** Source data follows **

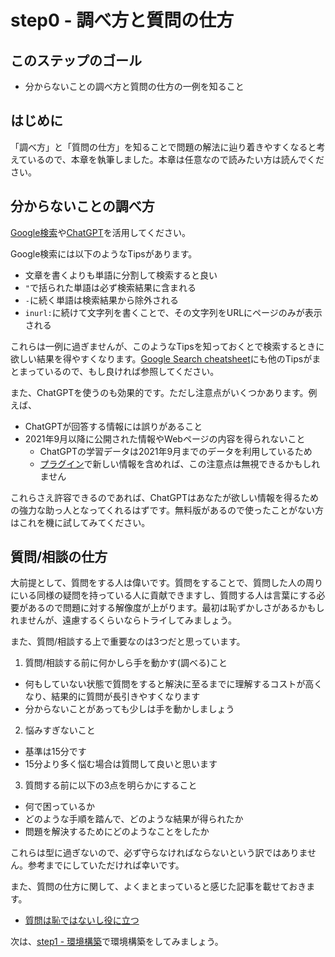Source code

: # step0 - 調べ方と質問の仕方
## このステップのゴール
- 分からないことの調べ方と質問の仕方の一例を知ること

## はじめに
「調べ方」と「質問の仕方」を知ることで問題の解法に辿り着きやすくなると考えているので、本章を執筆しました。本章は任意なので読みたい方は読んでください。

## 分からないことの調べ方
[Google検索](https://www.google.com)や[ChatGPT](https://chat.openai.com/)を活用してください。

Google検索には以下のようなTipsがあります。

- 文章を書くよりも単語に分割して検索すると良い
- `"`で括られた単語は必ず検索結果に含まれる
- `-`に続く単語は検索結果から除外される
- `inurl:`に続けて文字列を書くことで、その文字列をURLにページのみが表示される

これらは一例に過ぎませんが、このようなTipsを知っておくとで検索するときに欲しい結果を得やすくなります。[Google Search cheatsheet](https://quickref.me/google-search.html)にも他のTipsがまとまっているので、もし良ければ参照してください。

また、ChatGPTを使うのも効果的です。ただし注意点がいくつかあります。例えば、

- ChatGPTが回答する情報には誤りがあること
- 2021年9月以降に公開された情報やWebページの内容を得られないこと
  - ChatGPTの学習データは2021年9月までのデータを利用しているため
  - [プラグイン](https://openai.com/blog/chatgpt-plugins)で新しい情報を含めれば、この注意点は無視できるかもしれません

これらさえ許容できるのであれば、ChatGPTはあなたが欲しい情報を得るための強力な助っ人となってくれるはずです。無料版があるので使ったことがない方はこれを機に試してみてください。

## 質問/相談の仕方
大前提として、質問をする人は偉いです。質問をすることで、質問した人の周りにいる同様の疑問を持っている人に貢献できますし、質問する人は言葉にする必要があるので問題に対する解像度が上がります。最初は恥ずかしさがあるかもしれませんが、遠慮するくらいならトライしてみましょう。

また、質問/相談する上で重要なのは3つだと思っています。

1. 質問/相談する前に何かしら手を動かす(調べる)こと
- 何もしていない状態で質問をすると解決に至るまでに理解するコストが高くなり、結果的に質問が長引きやすくなります
- 分からないことがあっても少しは手を動かしましょう
2. 悩みすぎないこと
- 基準は15分です
- 15分より多く悩む場合は質問して良いと思います
3. 質問する前に以下の3点を明らかにすること
  - 何で困っているか
  - どのような手順を踏んで、どのような結果が得られたか
  - 問題を解決するためにどのようなことをしたか

これらは型に過ぎないので、必ず守らなければならないという訳ではありません。参考までにしていただければ幸いです。

また、質問の仕方に関して、よくまとまっていると感じた記事を載せておきます。

- [質問は恥ではないし役に立つ](https://qiita.com/seki_uk/items/4001423b3cd3db0dada7)

次は、[step1 - 環境構築](./01_setup.md)で環境構築をしてみましょう。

** End of Source data **

• Try it:
Hand back the data exactly as it appears, with all pictures cut.

• Answer section:
Source code

: # step0 - 調べ方と質問の仕方
## このステップのゴール
- 分からないことの調べ方と質問の仕方の一例を知ること

## はじめに
「調べ方」と「質問の仕方」を知ることで問題の解法に辿り着きやすくなると考えているので、本章を執筆しました。本章は任意なので読みたい方は読んでください。

## 分からないことの調べ方
[Google検索](https://www.google.com)や[ChatGPT](https://chat.openai.com/)を活用してください。

Google検索には以下のようなTipsがあります。

- 文章を書くよりも単語に分割して検索すると良い
- `"`で括られた単語は必ず検索結果に含まれる
- `-`に続く単語は検索結果から除外される
- `inurl:`に続けて文字列を書くことで、その文字列をURLにページのみが表示される

これらは一例に過ぎませんが、このようなTipsを知っておくとで検索するときに欲しい結果を得やすくなります。[Google Search cheatsheet](https://quickref.me/google-search.html)にも他のTipsがまとまっているので、もし良ければ参照してください。

また、ChatGPTを使うのも効果的です。ただし注意点がいくつかあります。例えば、

- ChatGPTが回答する情報には誤りがあること
- 2021年9月以降に公開された情報やWebページの内容を得られないこと
  - ChatGPTの学習データは2021年9月までのデータを利用しているため
  - [プラグイン](https://openai.com/blog/chatgpt-plugins)で新しい情報を含めれば、この注意点は無視できるかもしれません

これらさえ許容できるのであれば、ChatGPTはあなたが欲しい情報を得るための強力な助っ人となってくれるはずです。無料版があるので使ったことがない方はこれを機に試してみてください。

## 質問/相談の仕方
大前提として、質問をする人は偉いです。質問をすることで、質問した人の周りにいる同様の疑問を持っている人に貢献できますし、質問する人は言葉にする必要があるので問題に対する解像度が上がります。最初は恥ずかしさがあるかもしれませんが、遠慮するくらいならトライしてみましょう。

また、質問/相談する上で重要なのは3つだと思っています。

1. 質問/相談する前に何かしら手を動かす(調べる)こと
- 何もしていない状態で質問をすると解決に至るまでに理解するコストが高くなり、結果的に質問が長引きやすくなります
- 分からないことがあっても少しは手を動かしましょう
2. 悩みすぎないこと
- 基準は15分です
- 15分より多く悩む場合は質問して良いと思います
3. 質問する前に以下の3点を明らかにすること
  - 何で困っているか
  - どのような手順を踏んで、どのような結果が得られたか
  - 問題を解決するためにどのようなことをしたか

これらは型に過ぎないので、必ず守らなければならないという訳ではありません。参考までにしていただければ幸いです。

また、質問の仕方に関して、よくまとまっていると感じた記事を載せておきます。

- [質問は恥ではないし役に立つ](https://qiita.com/seki_uk/items/4001423b3cd3db0dada7)

次は、[step1 - 環境構築](./01_setup.md)で環境構築をしてみましょう。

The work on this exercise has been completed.